What is being asked: Your answer should be the line containing "Ea ratione vero" and every line after it to the end of the records below, word for word.

Plain-text document sources
- Opening Delimiter -
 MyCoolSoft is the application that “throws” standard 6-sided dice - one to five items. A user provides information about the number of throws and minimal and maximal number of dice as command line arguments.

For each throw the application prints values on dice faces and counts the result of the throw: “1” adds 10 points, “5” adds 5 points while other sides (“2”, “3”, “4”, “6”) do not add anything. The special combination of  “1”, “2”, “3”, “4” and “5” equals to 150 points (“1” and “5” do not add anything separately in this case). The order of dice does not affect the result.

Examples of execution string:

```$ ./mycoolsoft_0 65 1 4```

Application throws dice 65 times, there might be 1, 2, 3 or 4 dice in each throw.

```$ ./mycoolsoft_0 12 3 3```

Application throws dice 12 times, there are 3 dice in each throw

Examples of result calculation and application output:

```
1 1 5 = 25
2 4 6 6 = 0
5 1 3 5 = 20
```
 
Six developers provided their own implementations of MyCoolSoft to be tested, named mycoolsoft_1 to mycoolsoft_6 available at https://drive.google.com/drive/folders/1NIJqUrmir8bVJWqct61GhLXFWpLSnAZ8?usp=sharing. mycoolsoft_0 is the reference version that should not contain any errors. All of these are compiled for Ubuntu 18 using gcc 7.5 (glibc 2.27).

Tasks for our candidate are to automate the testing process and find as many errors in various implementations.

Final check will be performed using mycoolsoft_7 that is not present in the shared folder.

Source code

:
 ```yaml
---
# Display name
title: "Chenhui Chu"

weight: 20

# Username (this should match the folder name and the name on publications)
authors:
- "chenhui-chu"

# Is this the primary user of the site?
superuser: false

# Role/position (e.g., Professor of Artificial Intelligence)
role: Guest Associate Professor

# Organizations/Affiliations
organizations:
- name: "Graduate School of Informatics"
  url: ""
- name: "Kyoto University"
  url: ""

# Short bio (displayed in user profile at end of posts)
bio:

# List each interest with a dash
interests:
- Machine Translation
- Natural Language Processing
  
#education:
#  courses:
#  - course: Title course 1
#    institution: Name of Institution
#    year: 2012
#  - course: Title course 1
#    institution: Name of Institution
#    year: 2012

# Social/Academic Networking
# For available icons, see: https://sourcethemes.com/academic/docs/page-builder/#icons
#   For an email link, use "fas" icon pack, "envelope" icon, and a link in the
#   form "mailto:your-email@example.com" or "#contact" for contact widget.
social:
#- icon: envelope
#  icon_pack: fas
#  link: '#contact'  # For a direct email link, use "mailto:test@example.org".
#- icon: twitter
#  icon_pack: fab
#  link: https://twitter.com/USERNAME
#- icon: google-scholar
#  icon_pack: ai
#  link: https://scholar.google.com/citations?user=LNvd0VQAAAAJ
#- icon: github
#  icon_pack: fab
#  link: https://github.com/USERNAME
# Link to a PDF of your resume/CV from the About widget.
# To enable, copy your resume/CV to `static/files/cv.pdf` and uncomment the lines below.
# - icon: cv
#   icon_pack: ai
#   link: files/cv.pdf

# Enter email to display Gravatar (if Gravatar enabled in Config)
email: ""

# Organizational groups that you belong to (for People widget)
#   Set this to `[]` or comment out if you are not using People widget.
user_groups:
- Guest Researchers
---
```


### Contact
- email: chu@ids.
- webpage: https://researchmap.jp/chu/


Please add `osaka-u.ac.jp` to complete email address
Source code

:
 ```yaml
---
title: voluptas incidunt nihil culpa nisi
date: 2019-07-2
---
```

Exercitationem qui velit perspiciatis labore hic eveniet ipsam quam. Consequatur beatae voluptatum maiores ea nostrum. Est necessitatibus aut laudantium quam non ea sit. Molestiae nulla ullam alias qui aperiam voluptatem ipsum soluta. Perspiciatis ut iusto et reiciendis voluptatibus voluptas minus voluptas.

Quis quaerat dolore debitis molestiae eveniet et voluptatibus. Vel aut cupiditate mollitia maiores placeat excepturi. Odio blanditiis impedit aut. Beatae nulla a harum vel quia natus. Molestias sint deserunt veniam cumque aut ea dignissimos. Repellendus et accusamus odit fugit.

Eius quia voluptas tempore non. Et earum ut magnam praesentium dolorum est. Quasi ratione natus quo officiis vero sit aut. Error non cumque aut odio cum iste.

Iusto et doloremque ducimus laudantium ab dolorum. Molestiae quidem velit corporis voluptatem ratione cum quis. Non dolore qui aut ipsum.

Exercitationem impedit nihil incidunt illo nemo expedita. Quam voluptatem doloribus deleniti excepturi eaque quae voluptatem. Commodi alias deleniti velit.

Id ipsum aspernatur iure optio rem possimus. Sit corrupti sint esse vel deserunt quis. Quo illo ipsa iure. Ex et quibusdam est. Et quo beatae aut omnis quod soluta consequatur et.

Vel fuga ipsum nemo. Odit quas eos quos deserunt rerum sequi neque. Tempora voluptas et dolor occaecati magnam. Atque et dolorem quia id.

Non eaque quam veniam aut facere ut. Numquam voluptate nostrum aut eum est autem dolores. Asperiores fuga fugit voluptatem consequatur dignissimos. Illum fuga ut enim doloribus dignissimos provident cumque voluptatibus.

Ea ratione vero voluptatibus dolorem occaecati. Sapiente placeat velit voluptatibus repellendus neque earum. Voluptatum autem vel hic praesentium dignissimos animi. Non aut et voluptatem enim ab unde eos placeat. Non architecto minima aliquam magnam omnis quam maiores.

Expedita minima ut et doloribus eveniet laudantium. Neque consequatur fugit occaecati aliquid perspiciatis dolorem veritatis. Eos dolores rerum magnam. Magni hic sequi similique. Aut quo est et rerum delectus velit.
- Closing Delimiter -
Your solution:
Ea ratione vero voluptatibus dolorem occaecati. Sapiente placeat velit voluptatibus repellendus neque earum. Voluptatum autem vel hic praesentium dignissimos animi. Non aut et voluptatem enim ab unde eos placeat. Non architecto minima aliquam magnam omnis quam maiores.

Expedita minima ut et doloribus eveniet laudantium. Neque consequatur fugit occaecati aliquid perspiciatis dolorem veritatis. Eos dolores rerum magnam. Magni hic sequi similique. Aut quo est et rerum delectus velit.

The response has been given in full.